Durch eine Fusion Berlins mit Brandenburgs etwa, sagt der Darmstädter Politikwissenschaftler Arthur Benz, würde sich die Metropole lediglich das ihr zustehende Umland einverleiben, und zwar mit Recht.
"Das macht meines Erachtens auch durchaus Sinn, weil die Stadtstaaten sehr mit ihrem Umland verflochten sind und außerdem gibt es da ein spezielles Problem im Finanzausgleich durch die besondere Gewichtung der Einwohner bei der Berechnung der Finanzbedarfe."
Fusionskandidaten sind hoch verschuldet
Denn Steuern zahlen die Deutschen seit 1969 dort, wo sie wohnen – nicht aber, wo sie arbeiten, also ihr Geld erwirtschaften. Fusionen, die der Stadtstaaterei ein Ende setzen, wären gerechter – sie sind aber unwahrscheinlich, denn die Bewohner der Länder, die es betrifft, müssten zustimmen.
"Die Menschen, die befürchten müssen, dass sie Altlasten von einem anderen Land übernehmen müssen, die werden möglicherweise nicht dazu bereit sein."
Die meisten Fusionskandidaten sind hoch verschuldet. Weshalb Fusionen vor allem für die Länder sinnvoll sind, die ihre Schulden damit auf die Bewohner des Nachbarlandes abwälzen könnten.
"Das betrifft zum Beispiel auch das Saarland."
Sabine Kropp, Föderalismusexpertin an der Freien Universität Berlin.
"Deswegen glaube ich, ist eine Fusion erst dann überhaupt denkbar, wenn es zu einer Altschuldenregelung kommt, mit der der hohe Schuldenstand einzelner Bundesländer reguliert wird."
Landesgröße als Argument?
Von der aber sind die Länder weit entfernt. Ein weiteres Hindernis sind die Bewohner der kleinen Staaten selbst. Henning Scherf, langjähriger Bürgermeister der Freien Hansestadt Bremen, wehrt sich mit Händen und Füßen gegen eine Vereinigung mit Niedersachsen.
"Wenn wir alleine wären, wir Bremer, wenn wir Monaco wären, wir würden viel besser klar kommen.
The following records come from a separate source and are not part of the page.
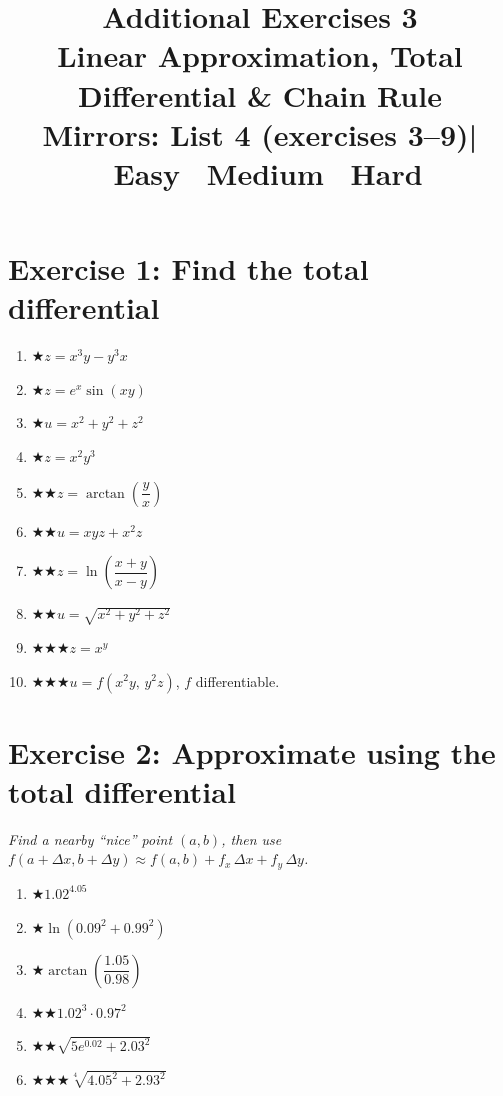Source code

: \documentclass[12pt,a4paper]{article}
\title{\textbf{Additional Exercises 3}\\
\large Linear Approximation, Total Differential \& Chain Rule\\[4pt]
\normalsize Mirrors: List 4 (exercises 3--9)\quad|\quad
\easy\ Easy \quad \medium\ Medium \quad \hard\ Hard}
\date{}
\newcommand{\easy}{{\color{green!60!black}$\bigstar$}}
\newcommand{\medium}{{\color{orange}$\bigstar\bigstar$}}
\newcommand{\hard}{{\color{red}$\bigstar\bigstar\bigstar$}}
\begin{document}
\maketitle
\thispagestyle{empty}

\section*{Exercise 1: Find the total differential}

\begin{enumerate}[leftmargin=*, label=(\alph*)]
\item \easy\quad $z = x^3 y - y^3 x$
\item \easy\quad $z = e^x\sin(xy)$
\item \easy\quad $u = x^2 + y^2 + z^2$
\item \easy\quad $z = x^2 y^3$
\item \medium\quad $z = \arctan\!\left(\dfrac{y}{x}\right)$
\item \medium\quad $u = xyz + x^2 z$
\item \medium\quad $z = \ln\!\left(\dfrac{x+y}{x-y}\right)$
\item \medium\quad $u = \sqrt{x^2 + y^2 + z^2}$
\item \hard\quad $z = x^y$
\item \hard\quad $u = f(x^2 y,\, y^2 z)$, $f$ differentiable.
\end{enumerate}

\section*{Exercise 2: Approximate using the total differential}

\emph{Find a nearby ``nice'' point $(a,b)$, then use
$f(a+\Delta x,b+\Delta y)\approx f(a,b)+f_x\,\Delta x+f_y\,\Delta y$.}

\begin{enumerate}[leftmargin=*, label=(\alph*)]
\item \easy\quad $1.02^{4.05}$
\item \easy\quad $\ln(0.09^2+0.99^2)$
\item \easy\quad $\arctan\!\left(\dfrac{1.05}{0.98}\right)$
\item \medium\quad $1.02^3\cdot 0.97^2$
\item \medium\quad $\sqrt{5e^{0.02}+2.03^2}$
\item \hard\quad $\sqrt[4]{4.05^2+2.93^2}$
\end{enumerate}
\end{document}
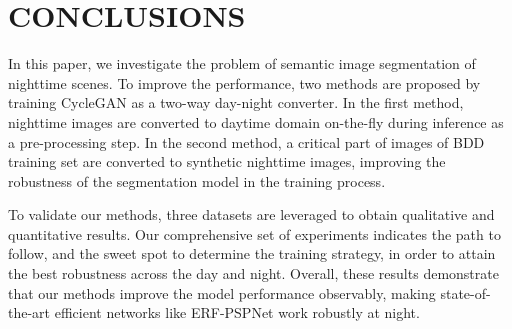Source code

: \documentclass[a4paper]{spie}
\begin{document}
\section{CONCLUSIONS}

In this paper, we investigate the problem of semantic image segmentation of nighttime scenes. To improve the performance, two methods are proposed by training CycleGAN as a two-way day-night converter. In the first method, nighttime images are converted to daytime domain on-the-fly during inference as a pre-processing step. In the second method, a critical part of images of BDD training set are converted to synthetic nighttime images, improving the robustness of the segmentation model in the training process.

To validate our methods, three datasets are leveraged to obtain qualitative and quantitative results. Our comprehensive set of experiments indicates the path to follow, and the sweet spot to determine the training strategy, in order to attain the best robustness across the day and night. Overall, these results demonstrate that our methods improve the model performance observably, making state-of-the-art efficient networks like ERF-PSPNet work robustly at night.

   


  
\end{document}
Unser Problem ist nicht, dass wir finanzschwach sind, sondern wir sind ganz starke Plätze."
Überhaupt scheint Größe für die kleinen Länder kein Argument zu sein. So sieht es auch Bernhard Vogel, der in zwei kleineren Ländern Ministerpräsident war, erst in Rheinland-Pfalz, dann in Thüringen.
"Sie können auch Schweden und Dänemark und Finnland zusammenlegen, um ein Land mittlerer Größenordnung zu bekommen. Darauf kommt niemand. Und es kommt auch niemand darauf, Vermont in den Vereinigten Staaten aufzulösen, nur weil Kalifornien Vierzig Mal so groß ist."
Viele Politikwissenschaftler vergleichen die Versuche, Länder zu fusionieren, daher mit weißer Salbe, die keine Wirkung hat, solange sie die Ungleichgewichte im föderalen Staat nicht beseitigt.